I’ve been interested in comparing the Ray Accelerators in the AMD GPUs to the Ray Tracing Units in Intel GPUs to the Ray Tracing Cores in Nvidia GPUs. And now that we have HIPRT, OptiX, and Embree GPU in Cycles, we can do that. And with Cycles we can extract some extra debug information to help understand the differences.

So that’s what this comment is about. The performance of the ray accelerators/tracing cores/tracing units on different vendors. From now on I will refer to the “ray accelerators/tracing cores/tracing units” as hardware ray accelerators.

First off, testing methodology:

Testing Methodology

I took a collection of scenes from Demo Files — blender.org and rendered them on various GPUs.

For each file I disabled “Adaptive Sampling”, set the sample count to 1024, and the resolution to 1920x1080 (With the exception of the files that had square camera resolutions. These were set to 1920x1920). Other than that, everything else was left at default.

I then ran the render three times without the hardware ray acceleration and with hardware ray acceleration, removing outliers and retesting. The average of these three tests are used in the results.

Some tests were removed (and thus not published here) because they didn’t fit fully within the 8GB VRAM limit of my GPUs so I didn’t think it was fair to publish them since they would just have weird performance numbers.

All tests were run with the launch options --debug-cycles --verbose 4, which breaks out information about different parts of the rendering process for performance analysis.

Using the information provided by --debug-cycles --verbose 4, the intersection time can be extracted from the render time, allowing us to compare the performance of intersections with and without the hardware ray accelerators. More on this in the “Context” section

The GPUs I tested with were the:
RTX 4090 (Representing Nvidia)
RX 7600 (Representing AMD)
Arc A750 (Representing Intel)

Other system factors:
Blender version: 4.0.0 Alpha, branch: main, commit date: 2023-08-23 19:52, hash: 7c2dc5183d03
OS: Windows 11
Drivers:
Nvidia: 536.67
AMD: Adrenalin 23.8.1
Intel: 31.0.101.4644

Tests were done on two systems.

System 1 (Nvidia was tested here):
Ryzen 9 5950X with 64GB of RAM

System 2 (AMD and Intel were tested here):
Ryzen 5 5600 with 32GB of RAM

Secondly, Extra context:

Context

Nvidia, AMD, and Intel all offer hardware ray accelerators. And they do one primary job, do the math for the ray intersection tests quickly so the work doesn’t have to be done on the compute units on the GPU.

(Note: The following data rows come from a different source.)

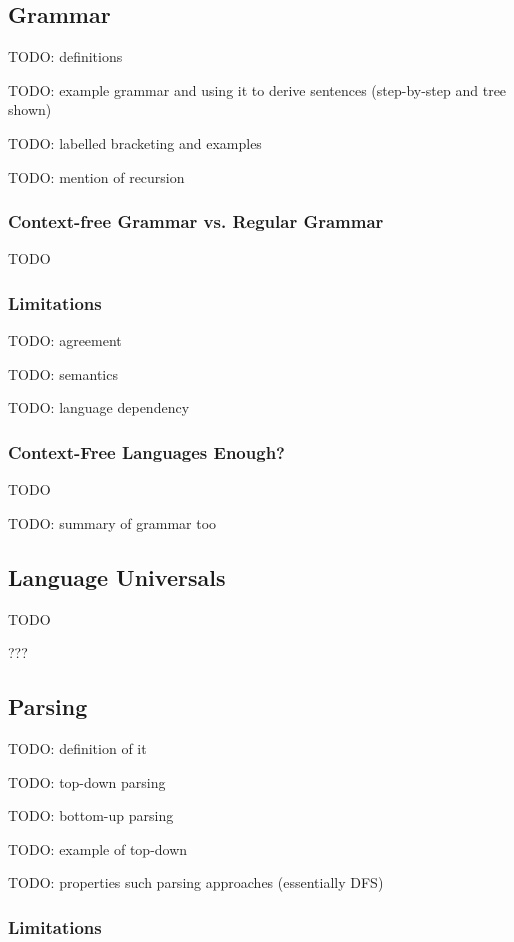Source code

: \documentclass{article}
\begin{document}
\subsection{Grammar}

TODO: definitions

TODO: example grammar and using it to derive sentences (step-by-step and tree shown)

TODO: labelled bracketing and examples

TODO: mention of recursion

\subsubsection{Context-free Grammar vs. Regular Grammar}

TODO

\subsubsection{Limitations}

TODO: agreement

TODO: semantics

TODO: language dependency

\subsubsection{Context-Free Languages Enough?}

TODO

TODO: summary of grammar too

\subsection{Language Universals}

TODO

???

\subsection{Parsing}

TODO: definition of it

TODO: top-down parsing

TODO: bottom-up parsing

TODO: example of top-down

TODO: properties such parsing approaches (essentially DFS)

\subsubsection{Limitations}
\end{document}

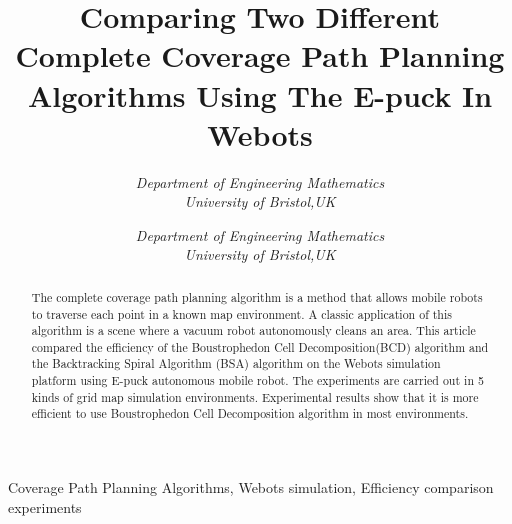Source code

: \documentclass[conference]{IEEEtran}
\begin{document}
\title{Comparing Two Different Complete Coverage Path Planning Algorithms Using The E-puck In Webots}

\author{
  \textit{Department of Engineering Mathematics}\\
  \textit{University of Bristol,UK}
  \and
  \textit{Department of Engineering Mathematics}\\
  \textit{University of Bristol,UK}
}

\maketitle

\begin{abstract}

The complete coverage path planning algorithm is a method that allows mobile robots to traverse each point in a known map environment. A classic application of this algorithm is a scene where a vacuum robot autonomously cleans an area. This article compared the efficiency of the Boustrophedon  Cell  Decomposition(BCD) algorithm and the Backtracking Spiral Algorithm (BSA) algorithm on the Webots simulation platform using E-puck autonomous mobile robot. The experiments are carried out in 5 kinds of grid map simulation environments. Experimental results show that it is more efficient to use Boustrophedon Cell Decomposition algorithm in most environments.

\end{abstract}

\def\IEEEkeywordsname{Keywords} 
\begin{IEEEkeywords} Coverage  Path  Planning Algorithms, Webots simulation, Efficiency comparison experiments 
\end{IEEEkeywords} 
\end{document}
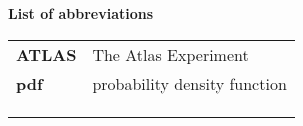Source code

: {\huge\bfseries List of abbreviations}

\vspace{50pt}
\begin{tabular}{ll}
    \textbf{ATLAS} & The Atlas Experiment\\
    \textbf{pdf} & probability density function \\
    \textbf{} & \\
    \textbf{} & \\
    \textbf{} & \\
    
\end{tabular}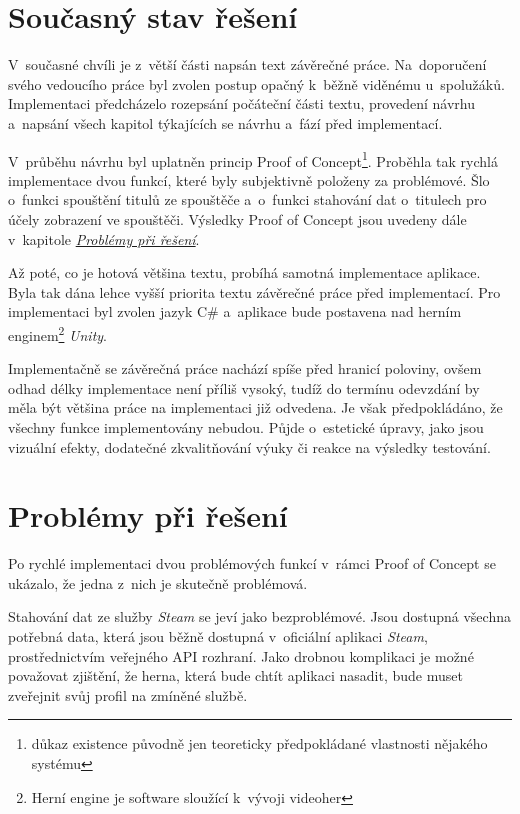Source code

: \documentclass[12pt, a4paper]{article}
\begin{document}
\section{Současný stav řešení}

V~současné chvíli je z~větší části napsán text závěrečné práce. Na~doporučení svého vedoucího práce byl zvolen postup opačný k~běžně viděnému u~spolužáků. Implementaci předcházelo rozepsání počáteční části textu, provedení návrhu a~napsání všech kapitol týkajících se návrhu a~fází před implementací.

V~průběhu návrhu byl uplatněn princip Proof of Concept\footnote{důkaz existence původně jen teoreticky předpokládané vlastnosti nějakého systému\cite{slov}}. Proběhla tak rychlá implementace dvou funkcí, které byly subjektivně položeny za problémové. Šlo o~funkci spouštění titulů ze spouštěče a~o~funkci stahování dat o~titulech pro účely zobrazení ve spouštěči. Výsledky Proof of Concept jsou uvedeny dále v~kapitole \hyperref[problemy]{\textit{Problémy při řešení}}.

Až poté, co je hotová většina textu, probíhá samotná implementace aplikace. Byla tak dána lehce vyšší priorita textu závěrečné práce před implementací. Pro implementaci byl zvolen jazyk C\# a~aplikace bude postavena nad herním enginem\footnote{Herní engine je software sloužící k~vývoji videoher\cite{hernieng}} \textit{Unity}.

Implementačně se závěrečná práce nachází spíše před hranicí poloviny, ovšem odhad délky implementace není příliš vysoký, tudíž do termínu odevzdání by měla být většina práce na implementaci již odvedena. Je však předpokládáno, že všechny funkce implementovány nebudou. Půjde o~estetické úpravy, jako jsou vizuální efekty, dodatečné zkvalitňování výuky či reakce na výsledky testování.

\section{Problémy při řešení}
\label{problemy}

Po rychlé implementaci dvou problémových funkcí v~rámci Proof of Concept se ukázalo, že jedna z~nich je skutečně problémová.

Stahování dat ze služby \textit{Steam} se jeví jako bezproblémové. Jsou dostupná všechna potřebná data, která jsou běžně dostupná v~oficiální aplikaci \textit{Steam}, prostřednictvím veřejného API rozhraní. Jako drobnou komplikaci je možné považovat zjištění, že herna, která bude chtít aplikaci nasadit, bude muset zveřejnit svůj profil na zmíněné službě.
\end{document}
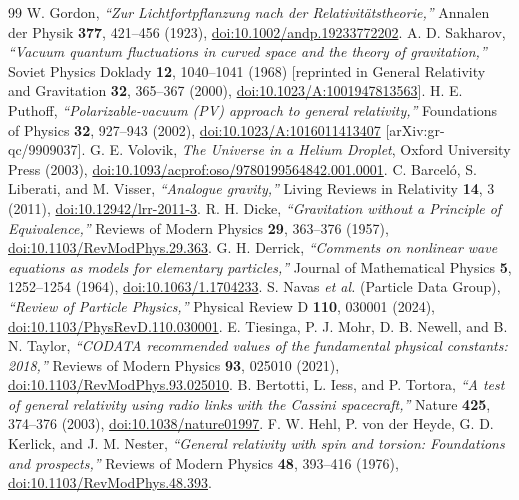 \documentclass[10pt,aps,prd,twocolumn,superscriptaddress,nofootinbib,floatfix,longbibliography,showkeys]{revtex4-2}
\begin{document}
\begin{thebibliography}{99}
 W. Gordon, \textit{``Zur Lichtfortpflanzung nach der Relativit\"atstheorie,''} Annalen der Physik \textbf{377}, 421--456 (1923), \href{https://doi.org/10.1002/andp.19233772202}{doi:10.1002/andp.19233772202}.
 A. D. Sakharov, \textit{``Vacuum quantum fluctuations in curved space and the theory of gravitation,''} Soviet Physics Doklady \textbf{12}, 1040--1041 (1968) [reprinted in General Relativity and Gravitation \textbf{32}, 365--367 (2000), \href{https://doi.org/10.1023/A:1001947813563}{doi:10.1023/A:1001947813563}].
 H. E. Puthoff, \textit{``Polarizable-vacuum (PV) approach to general relativity,''} Foundations of Physics \textbf{32}, 927--943 (2002), \href{https://doi.org/10.1023/A:1016011413407}{doi:10.1023/A:1016011413407} [arXiv:gr-qc/9909037].
 G. E. Volovik, \textit{The Universe in a Helium Droplet}, Oxford University Press (2003), \href{https://doi.org/10.1093/acprof:oso/9780199564842.001.0001}{doi:10.1093/acprof:oso/9780199564842.001.0001}.
 C. Barcel\'o, S. Liberati, and M. Visser, \textit{``Analogue gravity,''} Living Reviews in Relativity \textbf{14}, 3 (2011), \href{https://doi.org/10.12942/lrr-2011-3}{doi:10.12942/lrr-2011-3}.
 R. H. Dicke, \textit{``Gravitation without a Principle of Equivalence,''} Reviews of Modern Physics \textbf{29}, 363--376 (1957), \href{https://doi.org/10.1103/RevModPhys.29.363}{doi:10.1103/RevModPhys.29.363}.
 G. H. Derrick, \textit{``Comments on nonlinear wave equations as models for elementary particles,''} Journal of Mathematical Physics \textbf{5}, 1252--1254 (1964), \href{https://doi.org/10.1063/1.1704233}{doi:10.1063/1.1704233}.
 S. Navas \textit{et al.} (Particle Data Group), \textit{``Review of Particle Physics,''} Physical Review D \textbf{110}, 030001 (2024), \href{https://doi.org/10.1103/PhysRevD.110.030001}{doi:10.1103/PhysRevD.110.030001}.
 E. Tiesinga, P. J. Mohr, D. B. Newell, and B. N. Taylor, \textit{``CODATA recommended values of the fundamental physical constants: 2018,''} Reviews of Modern Physics \textbf{93}, 025010 (2021), \href{https://doi.org/10.1103/RevModPhys.93.025010}{doi:10.1103/RevModPhys.93.025010}.
 B. Bertotti, L. Iess, and P. Tortora, \textit{``A test of general relativity using radio links with the Cassini spacecraft,''} Nature \textbf{425}, 374--376 (2003), \href{https://doi.org/10.1038/nature01997}{doi:10.1038/nature01997}.
 F. W. Hehl, P. von der Heyde, G. D. Kerlick, and J. M. Nester, \textit{``General relativity with spin and torsion: Foundations and prospects,''} Reviews of Modern Physics \textbf{48}, 393--416 (1976), \href{https://doi.org/10.1103/RevModPhys.48.393}{doi:10.1103/RevModPhys.48.393}.

\end{thebibliography}
\end{document}
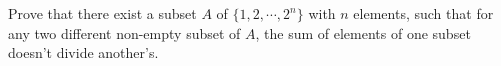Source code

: Prove that there exist a subset $A$ of $\{1,2,\cdots,2^n\}$ with $n$ elements, such that for any two different non-empty subset of $A$, the sum of elements of one subset doesn't divide another's.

These hardware ray accelerators are accessed by enabling the BVH designed for each GPU. This can be done by enabling HIPRT, OptiX, and Embree GPU for each respective GPU vendor. The main difference between these features being on and off is the BVH and the performance as a result of the hardware ray accelerators being used. Other areas like shading are left practically untouched.

My main goal of this testing was to measure the relative performance of the hardware ray accelerators to the general compute units in the “intersection” part of Cycles (intersections being the part where hardware ray accelerators are used).

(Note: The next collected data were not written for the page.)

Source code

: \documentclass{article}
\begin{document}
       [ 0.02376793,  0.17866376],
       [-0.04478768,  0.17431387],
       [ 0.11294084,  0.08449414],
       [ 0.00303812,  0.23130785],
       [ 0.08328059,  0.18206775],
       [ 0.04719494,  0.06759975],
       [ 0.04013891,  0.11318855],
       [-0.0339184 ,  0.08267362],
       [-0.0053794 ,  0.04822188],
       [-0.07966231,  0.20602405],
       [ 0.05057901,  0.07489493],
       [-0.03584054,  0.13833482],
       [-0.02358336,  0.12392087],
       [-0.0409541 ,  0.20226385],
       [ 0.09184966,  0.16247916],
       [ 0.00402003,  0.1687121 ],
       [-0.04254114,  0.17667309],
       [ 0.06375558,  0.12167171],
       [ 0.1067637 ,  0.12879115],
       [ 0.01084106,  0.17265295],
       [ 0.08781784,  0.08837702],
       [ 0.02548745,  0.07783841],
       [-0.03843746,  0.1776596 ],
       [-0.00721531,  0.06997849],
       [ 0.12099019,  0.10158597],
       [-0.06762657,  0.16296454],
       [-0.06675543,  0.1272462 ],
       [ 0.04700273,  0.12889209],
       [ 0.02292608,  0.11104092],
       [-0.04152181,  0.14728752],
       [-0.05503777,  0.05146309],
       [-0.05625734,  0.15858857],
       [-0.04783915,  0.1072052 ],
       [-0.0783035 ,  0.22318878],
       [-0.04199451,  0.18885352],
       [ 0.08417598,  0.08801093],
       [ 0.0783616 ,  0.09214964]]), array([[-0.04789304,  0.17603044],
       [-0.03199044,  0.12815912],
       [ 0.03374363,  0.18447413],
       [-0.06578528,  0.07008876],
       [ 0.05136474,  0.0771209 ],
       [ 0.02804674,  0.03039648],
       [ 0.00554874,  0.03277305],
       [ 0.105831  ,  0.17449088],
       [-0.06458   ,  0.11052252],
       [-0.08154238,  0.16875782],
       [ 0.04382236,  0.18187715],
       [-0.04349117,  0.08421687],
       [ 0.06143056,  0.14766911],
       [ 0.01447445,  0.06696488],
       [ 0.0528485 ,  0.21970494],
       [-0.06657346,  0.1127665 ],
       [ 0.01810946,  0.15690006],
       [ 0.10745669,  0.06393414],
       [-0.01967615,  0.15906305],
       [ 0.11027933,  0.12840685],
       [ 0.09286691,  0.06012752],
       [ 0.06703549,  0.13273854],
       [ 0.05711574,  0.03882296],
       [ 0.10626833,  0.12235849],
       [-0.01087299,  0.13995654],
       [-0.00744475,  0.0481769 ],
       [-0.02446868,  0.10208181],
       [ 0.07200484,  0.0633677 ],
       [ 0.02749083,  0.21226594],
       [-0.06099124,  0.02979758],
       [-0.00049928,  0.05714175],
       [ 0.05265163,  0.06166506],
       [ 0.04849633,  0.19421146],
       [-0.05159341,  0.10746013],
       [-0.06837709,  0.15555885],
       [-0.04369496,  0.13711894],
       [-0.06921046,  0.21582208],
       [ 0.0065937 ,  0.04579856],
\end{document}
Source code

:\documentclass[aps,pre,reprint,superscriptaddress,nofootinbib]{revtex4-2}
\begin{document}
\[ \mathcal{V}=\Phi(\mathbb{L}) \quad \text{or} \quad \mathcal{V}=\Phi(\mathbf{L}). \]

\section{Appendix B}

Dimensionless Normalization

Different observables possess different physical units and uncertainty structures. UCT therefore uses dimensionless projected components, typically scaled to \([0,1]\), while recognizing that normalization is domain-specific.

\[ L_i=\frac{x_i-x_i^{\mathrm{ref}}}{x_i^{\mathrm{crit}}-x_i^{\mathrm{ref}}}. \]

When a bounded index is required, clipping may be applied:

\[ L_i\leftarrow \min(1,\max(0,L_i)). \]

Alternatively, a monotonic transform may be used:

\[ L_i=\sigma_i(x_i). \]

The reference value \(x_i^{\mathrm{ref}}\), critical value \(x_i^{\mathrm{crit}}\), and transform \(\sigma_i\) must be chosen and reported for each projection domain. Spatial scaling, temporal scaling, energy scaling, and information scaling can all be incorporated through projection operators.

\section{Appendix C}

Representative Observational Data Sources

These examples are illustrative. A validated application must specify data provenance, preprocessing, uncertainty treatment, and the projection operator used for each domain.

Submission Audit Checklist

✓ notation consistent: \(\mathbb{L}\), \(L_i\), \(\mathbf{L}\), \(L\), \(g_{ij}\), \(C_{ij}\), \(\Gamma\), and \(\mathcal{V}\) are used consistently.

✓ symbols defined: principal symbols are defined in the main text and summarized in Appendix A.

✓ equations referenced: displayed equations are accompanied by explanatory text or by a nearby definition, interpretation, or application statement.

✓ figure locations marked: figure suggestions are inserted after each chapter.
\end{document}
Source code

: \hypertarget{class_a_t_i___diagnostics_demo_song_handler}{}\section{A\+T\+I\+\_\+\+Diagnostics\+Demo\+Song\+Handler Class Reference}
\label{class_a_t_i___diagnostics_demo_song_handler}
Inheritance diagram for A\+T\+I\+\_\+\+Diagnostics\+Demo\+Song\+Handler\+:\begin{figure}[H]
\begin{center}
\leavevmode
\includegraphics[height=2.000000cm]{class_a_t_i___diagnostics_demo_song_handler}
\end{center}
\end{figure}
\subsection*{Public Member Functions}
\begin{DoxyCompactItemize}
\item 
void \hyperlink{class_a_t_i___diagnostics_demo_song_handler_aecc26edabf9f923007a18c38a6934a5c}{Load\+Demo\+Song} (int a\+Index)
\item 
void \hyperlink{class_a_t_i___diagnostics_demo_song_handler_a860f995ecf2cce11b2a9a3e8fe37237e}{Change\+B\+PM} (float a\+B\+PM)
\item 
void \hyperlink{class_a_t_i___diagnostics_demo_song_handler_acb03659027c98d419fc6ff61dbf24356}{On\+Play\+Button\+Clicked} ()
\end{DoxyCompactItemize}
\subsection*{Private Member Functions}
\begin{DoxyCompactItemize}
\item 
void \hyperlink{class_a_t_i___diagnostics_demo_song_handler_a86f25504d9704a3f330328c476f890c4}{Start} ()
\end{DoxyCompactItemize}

Thankfully with --debug-cycles --verbose 4, various intersection parts of Cycles are broken out from the rest of Cycles allowing us to look at just the intersections and how they compare.

I mentioned earlier I am measuring relative performance. I am doing this because it allows me to compare the different hardware ray accelerators to each other even though I have wildly different class GPUs (E.G. High end RTX 4090 vs a midrange RX 7600). Although, due to the complexities explained below, this isn’t exactly a fair comparison.

In a simple world, the relative performance numbers can be transferred between products with the same architecture (E.G. The relative performances scores from a RX 7600 are the same as the relative performance scores of all other RDNA3 GPUs like the RX 7900XTX). This is because the compute unit to hardware ray accelerator ratio stays the same throughout an architecture. And the relative performance numbers are measuring the performance ratio between compute units and hardware ray accelerators.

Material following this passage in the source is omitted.